Work request
Identify and copy all lines of the material where the string "struct" is found.

Dataset entries
---*---
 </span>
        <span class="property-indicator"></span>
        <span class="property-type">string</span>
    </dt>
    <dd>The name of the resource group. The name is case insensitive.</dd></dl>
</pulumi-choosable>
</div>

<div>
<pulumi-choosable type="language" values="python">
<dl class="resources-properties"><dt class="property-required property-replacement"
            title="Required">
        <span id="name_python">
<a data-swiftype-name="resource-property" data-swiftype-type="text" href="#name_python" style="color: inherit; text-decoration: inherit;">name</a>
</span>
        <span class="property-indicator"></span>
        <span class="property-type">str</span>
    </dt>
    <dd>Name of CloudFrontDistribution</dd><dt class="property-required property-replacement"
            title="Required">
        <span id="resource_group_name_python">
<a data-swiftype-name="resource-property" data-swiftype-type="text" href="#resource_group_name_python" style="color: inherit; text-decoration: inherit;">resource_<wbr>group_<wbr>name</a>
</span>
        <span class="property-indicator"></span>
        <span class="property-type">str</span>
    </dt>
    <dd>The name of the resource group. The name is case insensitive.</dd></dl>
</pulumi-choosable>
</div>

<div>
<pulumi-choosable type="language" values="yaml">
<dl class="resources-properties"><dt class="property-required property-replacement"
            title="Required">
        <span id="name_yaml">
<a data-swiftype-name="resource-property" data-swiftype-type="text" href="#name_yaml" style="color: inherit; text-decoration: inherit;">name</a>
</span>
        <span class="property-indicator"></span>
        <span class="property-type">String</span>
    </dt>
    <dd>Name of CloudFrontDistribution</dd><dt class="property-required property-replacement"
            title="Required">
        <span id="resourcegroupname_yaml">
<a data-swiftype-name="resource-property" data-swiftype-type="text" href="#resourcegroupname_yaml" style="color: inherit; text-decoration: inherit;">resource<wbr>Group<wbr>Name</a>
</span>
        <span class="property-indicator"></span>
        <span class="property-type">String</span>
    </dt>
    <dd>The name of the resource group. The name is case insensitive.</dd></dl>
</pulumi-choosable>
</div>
---*---
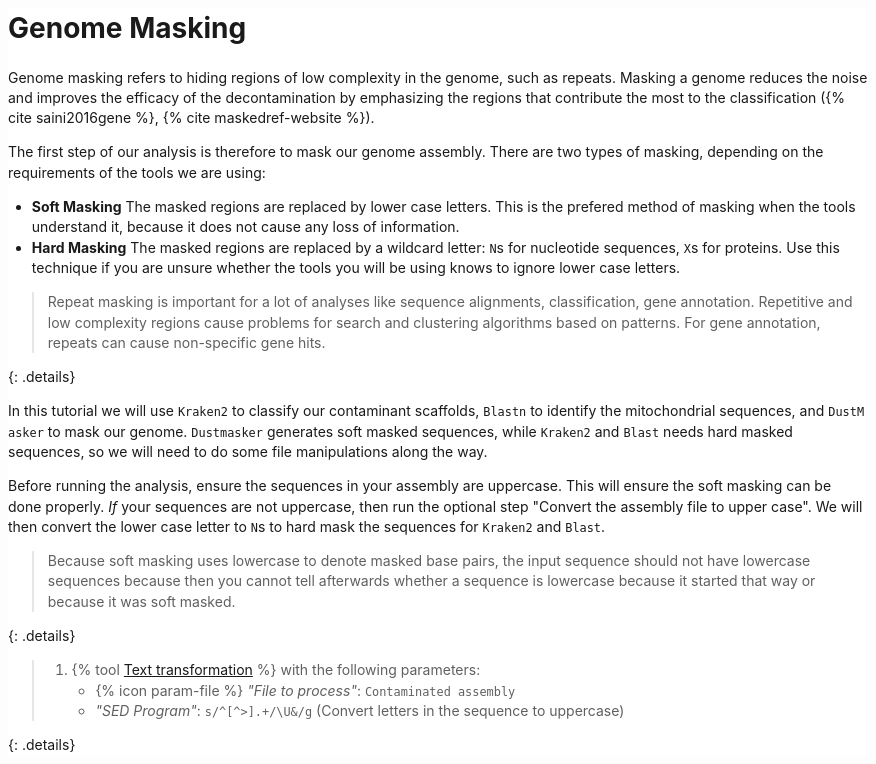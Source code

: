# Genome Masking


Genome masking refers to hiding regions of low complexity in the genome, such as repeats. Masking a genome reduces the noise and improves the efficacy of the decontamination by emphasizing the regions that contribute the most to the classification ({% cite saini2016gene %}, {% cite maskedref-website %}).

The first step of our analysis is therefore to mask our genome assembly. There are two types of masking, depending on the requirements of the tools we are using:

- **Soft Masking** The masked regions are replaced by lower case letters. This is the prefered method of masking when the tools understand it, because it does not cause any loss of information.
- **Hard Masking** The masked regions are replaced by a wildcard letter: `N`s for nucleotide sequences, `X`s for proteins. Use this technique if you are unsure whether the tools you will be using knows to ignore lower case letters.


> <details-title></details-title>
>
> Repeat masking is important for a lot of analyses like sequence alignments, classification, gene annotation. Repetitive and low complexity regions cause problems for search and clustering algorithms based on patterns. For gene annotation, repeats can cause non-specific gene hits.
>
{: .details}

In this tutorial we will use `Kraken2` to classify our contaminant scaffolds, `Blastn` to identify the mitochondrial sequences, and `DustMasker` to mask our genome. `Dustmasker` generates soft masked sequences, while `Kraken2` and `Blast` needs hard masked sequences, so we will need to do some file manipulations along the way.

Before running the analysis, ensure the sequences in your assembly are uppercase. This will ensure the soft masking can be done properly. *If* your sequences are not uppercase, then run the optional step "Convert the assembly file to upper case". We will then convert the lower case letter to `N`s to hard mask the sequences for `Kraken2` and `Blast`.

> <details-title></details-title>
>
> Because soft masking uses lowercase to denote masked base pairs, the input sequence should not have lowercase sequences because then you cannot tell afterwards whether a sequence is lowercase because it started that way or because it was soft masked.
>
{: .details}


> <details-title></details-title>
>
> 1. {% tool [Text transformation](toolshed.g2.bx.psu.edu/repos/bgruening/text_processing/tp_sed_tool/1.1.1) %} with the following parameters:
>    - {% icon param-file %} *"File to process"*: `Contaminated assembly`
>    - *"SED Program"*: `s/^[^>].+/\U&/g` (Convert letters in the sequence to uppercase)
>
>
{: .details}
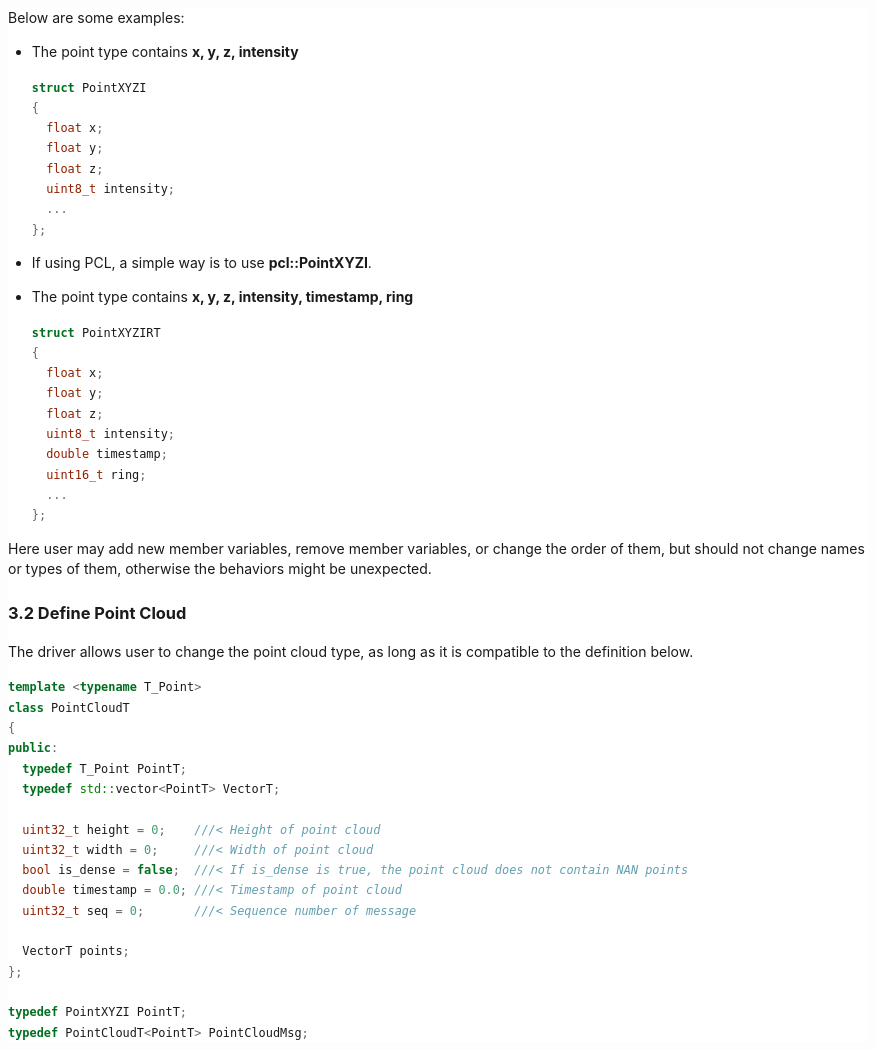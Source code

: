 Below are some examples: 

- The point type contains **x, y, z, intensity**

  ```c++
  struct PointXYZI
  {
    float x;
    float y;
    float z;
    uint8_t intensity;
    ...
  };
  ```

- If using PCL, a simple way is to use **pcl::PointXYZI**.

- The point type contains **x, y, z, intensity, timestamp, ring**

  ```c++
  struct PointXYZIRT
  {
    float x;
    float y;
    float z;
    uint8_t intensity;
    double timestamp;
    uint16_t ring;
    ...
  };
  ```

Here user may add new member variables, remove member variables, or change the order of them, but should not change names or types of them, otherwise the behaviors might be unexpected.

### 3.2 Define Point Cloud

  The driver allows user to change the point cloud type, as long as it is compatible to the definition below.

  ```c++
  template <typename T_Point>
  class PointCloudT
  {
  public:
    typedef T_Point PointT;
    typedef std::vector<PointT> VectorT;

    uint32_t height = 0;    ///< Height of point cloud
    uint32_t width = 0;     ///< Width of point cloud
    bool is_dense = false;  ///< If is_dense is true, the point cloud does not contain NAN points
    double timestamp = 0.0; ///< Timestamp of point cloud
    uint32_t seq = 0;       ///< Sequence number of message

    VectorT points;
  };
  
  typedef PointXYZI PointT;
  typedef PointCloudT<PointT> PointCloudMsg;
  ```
---*---
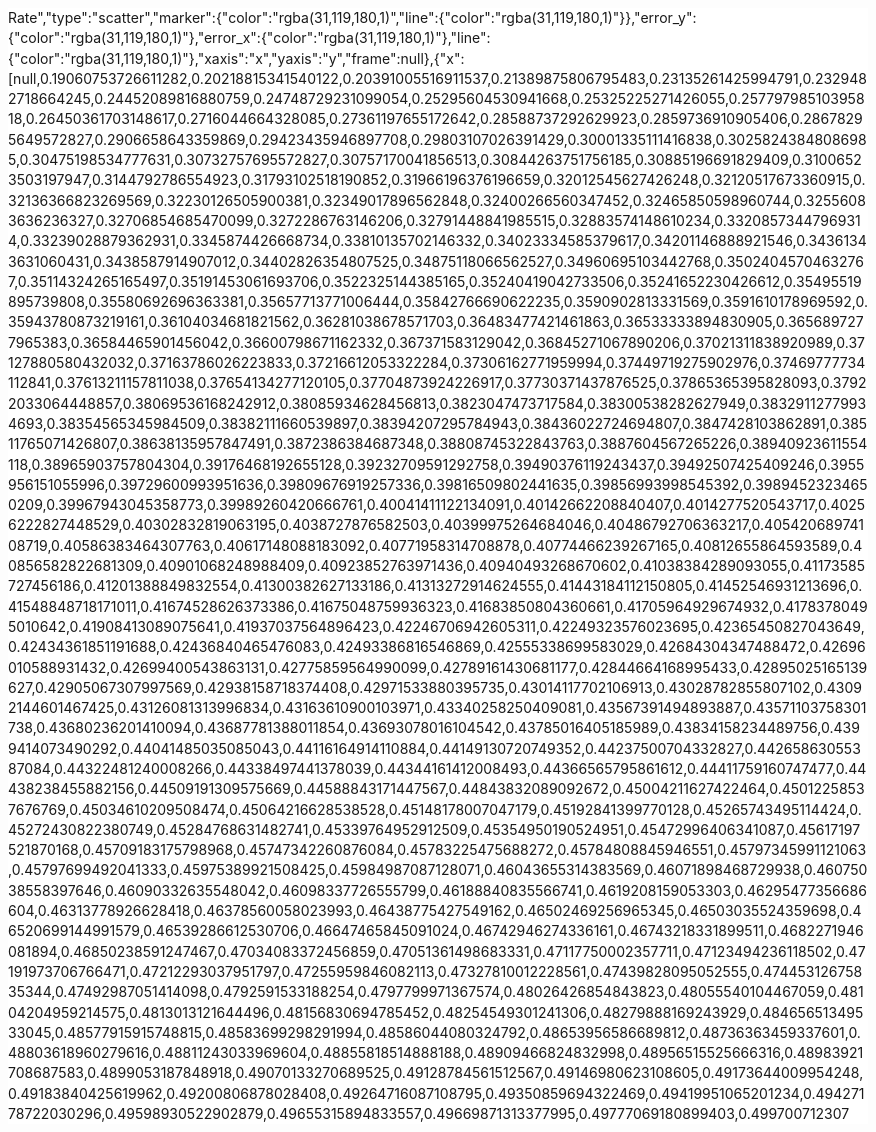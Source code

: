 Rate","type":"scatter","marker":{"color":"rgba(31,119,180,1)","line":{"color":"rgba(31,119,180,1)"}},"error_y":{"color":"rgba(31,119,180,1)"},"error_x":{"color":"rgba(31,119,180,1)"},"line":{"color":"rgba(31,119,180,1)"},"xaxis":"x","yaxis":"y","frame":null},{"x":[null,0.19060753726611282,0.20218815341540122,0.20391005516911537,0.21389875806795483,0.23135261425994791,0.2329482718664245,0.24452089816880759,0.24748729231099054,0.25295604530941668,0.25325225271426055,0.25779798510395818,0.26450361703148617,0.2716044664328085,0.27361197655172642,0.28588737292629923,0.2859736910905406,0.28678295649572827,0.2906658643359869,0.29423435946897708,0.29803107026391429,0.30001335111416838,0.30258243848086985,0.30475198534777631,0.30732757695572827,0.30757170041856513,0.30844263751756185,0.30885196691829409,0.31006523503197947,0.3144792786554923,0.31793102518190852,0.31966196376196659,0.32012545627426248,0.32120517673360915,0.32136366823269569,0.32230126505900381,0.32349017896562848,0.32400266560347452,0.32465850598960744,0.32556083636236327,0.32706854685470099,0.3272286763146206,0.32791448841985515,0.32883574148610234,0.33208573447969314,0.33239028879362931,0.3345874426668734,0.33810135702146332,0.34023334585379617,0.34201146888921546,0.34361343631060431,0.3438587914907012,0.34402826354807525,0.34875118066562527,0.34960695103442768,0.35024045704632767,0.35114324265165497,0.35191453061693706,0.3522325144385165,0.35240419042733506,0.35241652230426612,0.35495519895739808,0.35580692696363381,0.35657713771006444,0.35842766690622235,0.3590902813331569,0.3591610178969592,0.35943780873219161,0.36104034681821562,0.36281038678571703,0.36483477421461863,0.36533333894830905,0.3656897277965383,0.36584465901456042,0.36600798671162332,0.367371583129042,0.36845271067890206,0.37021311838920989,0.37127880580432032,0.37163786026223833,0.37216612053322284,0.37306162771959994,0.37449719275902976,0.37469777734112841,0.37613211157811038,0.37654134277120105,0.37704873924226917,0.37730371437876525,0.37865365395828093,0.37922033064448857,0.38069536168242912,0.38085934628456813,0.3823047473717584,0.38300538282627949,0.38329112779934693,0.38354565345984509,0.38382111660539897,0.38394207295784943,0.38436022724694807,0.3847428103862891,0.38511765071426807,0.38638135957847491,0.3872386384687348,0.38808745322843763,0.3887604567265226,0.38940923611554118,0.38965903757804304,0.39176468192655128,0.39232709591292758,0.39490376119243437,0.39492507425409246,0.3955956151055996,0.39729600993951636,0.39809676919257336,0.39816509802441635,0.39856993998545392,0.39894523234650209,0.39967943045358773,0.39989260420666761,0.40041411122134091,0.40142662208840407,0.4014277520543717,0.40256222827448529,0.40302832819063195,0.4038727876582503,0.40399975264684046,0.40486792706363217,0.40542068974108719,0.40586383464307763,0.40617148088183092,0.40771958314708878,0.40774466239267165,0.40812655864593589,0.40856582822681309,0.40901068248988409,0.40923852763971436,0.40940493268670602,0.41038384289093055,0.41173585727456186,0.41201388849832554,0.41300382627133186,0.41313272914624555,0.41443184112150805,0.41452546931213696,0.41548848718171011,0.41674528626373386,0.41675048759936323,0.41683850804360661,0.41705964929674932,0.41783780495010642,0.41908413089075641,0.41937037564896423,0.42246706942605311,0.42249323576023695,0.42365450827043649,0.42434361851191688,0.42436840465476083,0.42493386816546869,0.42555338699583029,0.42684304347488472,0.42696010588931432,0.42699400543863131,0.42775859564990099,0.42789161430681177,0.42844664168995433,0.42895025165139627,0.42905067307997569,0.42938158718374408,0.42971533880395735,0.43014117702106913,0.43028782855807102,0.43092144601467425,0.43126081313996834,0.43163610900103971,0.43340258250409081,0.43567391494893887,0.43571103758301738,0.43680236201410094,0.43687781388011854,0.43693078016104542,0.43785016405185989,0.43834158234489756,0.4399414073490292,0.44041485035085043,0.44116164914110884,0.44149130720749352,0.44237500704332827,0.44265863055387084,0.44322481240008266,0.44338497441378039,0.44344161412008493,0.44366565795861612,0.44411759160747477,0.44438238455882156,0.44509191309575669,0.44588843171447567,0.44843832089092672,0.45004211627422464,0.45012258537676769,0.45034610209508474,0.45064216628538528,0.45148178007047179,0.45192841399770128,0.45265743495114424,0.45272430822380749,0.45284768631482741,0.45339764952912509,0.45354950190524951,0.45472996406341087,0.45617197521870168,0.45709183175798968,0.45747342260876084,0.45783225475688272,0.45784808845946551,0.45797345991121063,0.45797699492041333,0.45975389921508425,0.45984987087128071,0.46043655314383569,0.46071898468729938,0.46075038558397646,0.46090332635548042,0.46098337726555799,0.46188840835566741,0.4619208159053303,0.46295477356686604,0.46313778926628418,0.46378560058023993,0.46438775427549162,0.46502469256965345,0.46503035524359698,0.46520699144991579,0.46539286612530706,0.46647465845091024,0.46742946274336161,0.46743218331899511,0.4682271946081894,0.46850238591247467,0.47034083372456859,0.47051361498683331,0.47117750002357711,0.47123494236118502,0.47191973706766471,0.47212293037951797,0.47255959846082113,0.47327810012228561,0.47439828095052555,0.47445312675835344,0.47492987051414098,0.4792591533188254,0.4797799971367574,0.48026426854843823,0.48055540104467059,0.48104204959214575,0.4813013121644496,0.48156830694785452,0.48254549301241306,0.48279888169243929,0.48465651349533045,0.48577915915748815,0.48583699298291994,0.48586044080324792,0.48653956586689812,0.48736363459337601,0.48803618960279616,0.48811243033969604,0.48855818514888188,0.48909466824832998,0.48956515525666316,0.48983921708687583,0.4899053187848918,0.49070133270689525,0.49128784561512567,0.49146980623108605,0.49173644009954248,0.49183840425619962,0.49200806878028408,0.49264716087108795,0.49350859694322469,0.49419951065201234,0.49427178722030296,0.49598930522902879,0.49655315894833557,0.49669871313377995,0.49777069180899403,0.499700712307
---*---
Response below
  struct PointXYZI
  struct PointXYZIRT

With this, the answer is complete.